> WORK REQUIRED: Where in the data does the word "that" appear? Find those lines and copy them.

(Beginning of THE DATA)

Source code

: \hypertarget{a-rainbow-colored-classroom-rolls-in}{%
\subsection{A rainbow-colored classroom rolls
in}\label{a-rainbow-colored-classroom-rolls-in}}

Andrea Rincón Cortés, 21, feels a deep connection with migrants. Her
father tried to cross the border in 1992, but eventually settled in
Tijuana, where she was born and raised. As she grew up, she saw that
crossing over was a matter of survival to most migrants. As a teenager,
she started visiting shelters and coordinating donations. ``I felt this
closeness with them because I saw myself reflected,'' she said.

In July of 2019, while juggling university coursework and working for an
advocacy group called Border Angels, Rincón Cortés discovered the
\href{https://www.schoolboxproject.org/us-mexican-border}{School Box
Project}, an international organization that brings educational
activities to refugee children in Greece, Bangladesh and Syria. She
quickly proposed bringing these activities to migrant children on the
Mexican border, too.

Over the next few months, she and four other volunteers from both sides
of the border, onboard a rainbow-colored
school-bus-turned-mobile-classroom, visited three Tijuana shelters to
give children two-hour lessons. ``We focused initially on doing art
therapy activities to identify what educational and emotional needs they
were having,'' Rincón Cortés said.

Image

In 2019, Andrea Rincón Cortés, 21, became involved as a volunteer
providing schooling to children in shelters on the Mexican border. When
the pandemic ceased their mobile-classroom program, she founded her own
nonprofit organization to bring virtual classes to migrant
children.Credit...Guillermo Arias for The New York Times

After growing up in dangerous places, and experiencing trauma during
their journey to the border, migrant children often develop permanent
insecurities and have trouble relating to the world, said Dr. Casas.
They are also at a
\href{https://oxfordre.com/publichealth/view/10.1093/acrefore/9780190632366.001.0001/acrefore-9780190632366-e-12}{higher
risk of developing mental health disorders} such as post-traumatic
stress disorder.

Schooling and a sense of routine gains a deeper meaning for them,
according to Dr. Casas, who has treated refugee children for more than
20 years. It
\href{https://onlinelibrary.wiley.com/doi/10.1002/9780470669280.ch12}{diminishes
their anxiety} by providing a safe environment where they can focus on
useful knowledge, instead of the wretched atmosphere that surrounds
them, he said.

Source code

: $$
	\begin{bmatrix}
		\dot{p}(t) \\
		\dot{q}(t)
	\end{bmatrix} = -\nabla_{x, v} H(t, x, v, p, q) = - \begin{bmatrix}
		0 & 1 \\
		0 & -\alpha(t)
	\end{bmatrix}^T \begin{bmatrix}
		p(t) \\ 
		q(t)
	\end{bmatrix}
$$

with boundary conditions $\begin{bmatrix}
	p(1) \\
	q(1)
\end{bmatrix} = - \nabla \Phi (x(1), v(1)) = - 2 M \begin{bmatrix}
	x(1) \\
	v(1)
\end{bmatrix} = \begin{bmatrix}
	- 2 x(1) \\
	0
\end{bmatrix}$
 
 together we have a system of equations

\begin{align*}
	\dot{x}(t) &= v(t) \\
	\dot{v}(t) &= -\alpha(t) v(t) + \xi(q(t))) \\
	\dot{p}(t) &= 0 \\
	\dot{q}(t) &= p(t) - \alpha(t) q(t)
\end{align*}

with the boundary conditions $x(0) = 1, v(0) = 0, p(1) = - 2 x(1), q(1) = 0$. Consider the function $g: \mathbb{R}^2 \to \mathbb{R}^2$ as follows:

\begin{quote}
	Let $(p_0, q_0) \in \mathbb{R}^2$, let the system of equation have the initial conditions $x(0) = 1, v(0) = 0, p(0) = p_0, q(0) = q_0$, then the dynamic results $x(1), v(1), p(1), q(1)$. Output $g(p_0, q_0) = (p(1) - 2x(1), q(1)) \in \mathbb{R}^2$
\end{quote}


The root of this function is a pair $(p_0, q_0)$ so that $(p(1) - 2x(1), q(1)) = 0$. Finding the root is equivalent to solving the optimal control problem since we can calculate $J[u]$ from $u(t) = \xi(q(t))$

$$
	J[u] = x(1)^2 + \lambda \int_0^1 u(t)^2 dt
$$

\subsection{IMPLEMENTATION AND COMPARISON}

(End of THE DATA)

> PROBLEM SOLUTION:
Tijuana, where she was born and raised. As she grew up, she saw that
Project}, an international organization that brings educational
useful knowledge, instead of the wretched atmosphere that surrounds
The root of this function is a pair $(p_0, q_0)$ so that $(p(1) - 2x(1), q(1)) = 0$. Finding the root is equivalent to solving the optimal control problem since we can calculate $J[u]$ from $u(t) = \xi(q(t))$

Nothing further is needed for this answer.